When I was asked, together with Roberto Gini, to organise this Festival of music from the time of the Estensi by the city of Modena, I felt this was a great honour for me, and that I could realise a dream I had for many years. At the same time, I was asked to tell my own experience with “ancient music” and my own history as an “interpreter”: this is what I’m going to do, with the wish – not vain I hope – to divide this dream (partially become true, but for the most part still to realize) with a number of people as great as possible.

Twenty years ago, after my diploma at the conservatoire, when I decided to turn to the so-called “baroque violin”, I thought I could spend a limited period of time specializing, in order to be able to play all repertoire on two different instruments. The truth is that I’m still “specializing”. After more than twenty years, not only I haven’t gone back to play modern violin, but the more I go on, the more I can clearly see the immensity and complexity of the two centuries of music I like to play, the XVII and XVIII centuries.
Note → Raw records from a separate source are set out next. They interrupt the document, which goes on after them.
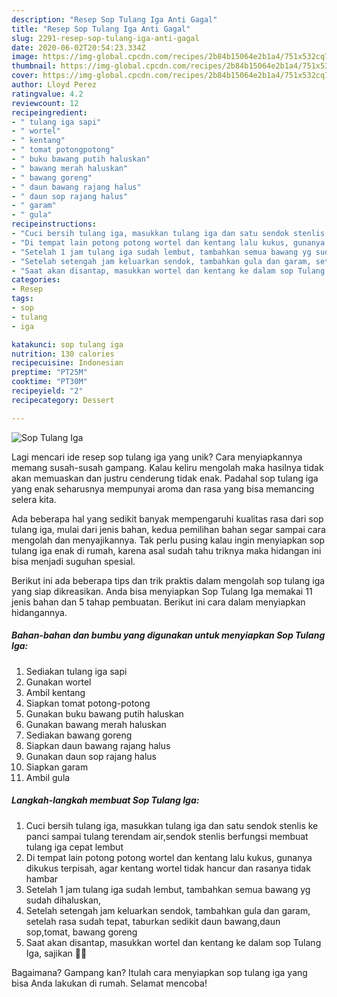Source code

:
 ```yaml
---
description: "Resep Sop Tulang Iga Anti Gagal"
title: "Resep Sop Tulang Iga Anti Gagal"
slug: 2291-resep-sop-tulang-iga-anti-gagal
date: 2020-06-02T20:54:23.334Z
image: https://img-global.cpcdn.com/recipes/2b84b15064e2b1a4/751x532cq70/sop-tulang-iga-foto-resep-utama.jpg
thumbnail: https://img-global.cpcdn.com/recipes/2b84b15064e2b1a4/751x532cq70/sop-tulang-iga-foto-resep-utama.jpg
cover: https://img-global.cpcdn.com/recipes/2b84b15064e2b1a4/751x532cq70/sop-tulang-iga-foto-resep-utama.jpg
author: Lloyd Perez
ratingvalue: 4.2
reviewcount: 12
recipeingredient:
- " tulang iga sapi"
- " wortel"
- " kentang"
- " tomat potongpotong"
- " buku bawang putih haluskan"
- " bawang merah haluskan"
- " bawang goreng"
- " daun bawang rajang halus"
- " daun sop rajang halus"
- " garam"
- " gula"
recipeinstructions:
- "Cuci bersih tulang iga, masukkan tulang iga dan satu sendok stenlis ke panci sampai tulang terendam air,sendok stenlis berfungsi membuat tulang iga cepat lembut"
- "Di tempat lain potong potong wortel dan kentang lalu kukus, gunanya dikukus terpisah, agar kentang wortel tidak hancur dan rasanya tidak hambar"
- "Setelah 1 jam tulang iga sudah lembut, tambahkan semua bawang yg sudah dihaluskan,"
- "Setelah setengah jam keluarkan sendok, tambahkan gula dan garam, setelah rasa sudah tepat, taburkan sedikit daun bawang,daun sop,tomat, bawang goreng"
- "Saat akan disantap, masukkan wortel dan kentang ke dalam sop Tulang Iga, sajikan 🤤🤤"
categories:
- Resep
tags:
- sop
- tulang
- iga

katakunci: sop tulang iga 
nutrition: 130 calories
recipecuisine: Indonesian
preptime: "PT25M"
cooktime: "PT30M"
recipeyield: "2"
recipecategory: Dessert

---
```



![Sop Tulang Iga](https://img-global.cpcdn.com/recipes/2b84b15064e2b1a4/751x532cq70/sop-tulang-iga-foto-resep-utama.jpg)

Lagi mencari ide resep sop tulang iga yang unik? Cara menyiapkannya memang susah-susah gampang. Kalau keliru mengolah maka hasilnya tidak akan memuaskan dan justru cenderung tidak enak. Padahal sop tulang iga yang enak seharusnya mempunyai aroma dan rasa yang bisa memancing selera kita.



Ada beberapa hal yang sedikit banyak mempengaruhi kualitas rasa dari sop tulang iga, mulai dari jenis bahan, kedua pemilihan bahan segar sampai cara mengolah dan menyajikannya. Tak perlu pusing kalau ingin menyiapkan sop tulang iga enak di rumah, karena asal sudah tahu triknya maka hidangan ini bisa menjadi suguhan spesial.


Berikut ini ada beberapa tips dan trik praktis dalam mengolah sop tulang iga yang siap dikreasikan. Anda bisa menyiapkan Sop Tulang Iga memakai 11 jenis bahan dan 5 tahap pembuatan. Berikut ini cara dalam menyiapkan hidangannya.

<!--inarticleads1-->

##### Bahan-bahan dan bumbu yang digunakan untuk menyiapkan Sop Tulang Iga:

1. Sediakan  tulang iga sapi
1. Gunakan  wortel
1. Ambil  kentang
1. Siapkan  tomat potong-potong
1. Gunakan  buku bawang putih haluskan
1. Gunakan  bawang merah haluskan
1. Sediakan  bawang goreng
1. Siapkan  daun bawang rajang halus
1. Gunakan  daun sop rajang halus
1. Siapkan  garam
1. Ambil  gula




<!--inarticleads2-->

##### Langkah-langkah membuat Sop Tulang Iga:

1. Cuci bersih tulang iga, masukkan tulang iga dan satu sendok stenlis ke panci sampai tulang terendam air,sendok stenlis berfungsi membuat tulang iga cepat lembut
1. Di tempat lain potong potong wortel dan kentang lalu kukus, gunanya dikukus terpisah, agar kentang wortel tidak hancur dan rasanya tidak hambar
1. Setelah 1 jam tulang iga sudah lembut, tambahkan semua bawang yg sudah dihaluskan,
1. Setelah setengah jam keluarkan sendok, tambahkan gula dan garam, setelah rasa sudah tepat, taburkan sedikit daun bawang,daun sop,tomat, bawang goreng
1. Saat akan disantap, masukkan wortel dan kentang ke dalam sop Tulang Iga, sajikan 🤤🤤




Bagaimana? Gampang kan? Itulah cara menyiapkan sop tulang iga yang bisa Anda lakukan di rumah. Selamat mencoba!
I’ve never had the sensation that I got to know enough about it or to be a “specialist”, and so I continue, on a road that isn’t a motorway, but bifurcates all the time, and the exploration of the different possible ways is long and slow.

Of course, the situation all around has changed a lot: twenty years ago, there were very few of us, without means nor credit, and a generation of music critics – bound to the past and absolutely unprepared to the changes that were coming along – looked at us suspiciously. As extra-parliamentary politicians we were attached to symbol-figures, not many in Italy, and among them Giorgio Pacchioni and Mirko Caffagni from Modena and Luigi Rovighi and Sergio Vartolo from Bologna (to whom I would like to express the esteem and the gratitude of one who hasn’t forgotten.

Twenty years ago, I did my first visit to the Biblioteca Estense: that world – that attracts me and that I love – came out of a magic door. The autographs by Colombi, the decorated manuscripts of Stradella’s cantatas, the miniatures by Galli, the basses by Tonelli and many other treasures made my imagination drunk… even now, when I go back to the Biblioteca Estense, I feel like a child who is told marvelous tales.

But the revival of the interest towards “ancient music” has in the meanwhile become a large phenomenon, popular on a world level, and over this necessity some musical operators should – perhaps – think deeply, because it embodies, in my opinion, the need of a sound “ecology”, of a transparent and human sound, in which the power in decibel shouldn’t be systematically prevailing on beauty and grace and where intonation is pure and perceptible, not always made instable by a continuous variation of a quarter of a tone; a flexible and dynamic sound exactly as human voice is in speaking, in declaiming a language – music itself is a language – not blocked dynamically in the effort of singing or playing at the top of the voice… perhaps, the “old” could become “new” again, enlivening our present. My perception is that present can be more sound if we know well our past and have a good relationship with it: harmony with the past is, in my opinion, the only mean that lets us build an enlightened future. After all, as the philosopher said, we are, us modern people. as dwarves sitting on the shoulders of the giants who lived the past, and it’s only because of this if we have the chance to look further. I don’t believe history is a constant progress: if it had been, wars, poverty, children dying of hunger wouldn’t exist anymore; if it had been so, we wouldn’t be more interested in Giotto’s frescoes ruined by the earthquake than in contemporary painting, and the same medieval frescoes would be considered primitive if compared to those of the Cappella Sistina, that would also be second to Tiepolo’s frescoes, and so on.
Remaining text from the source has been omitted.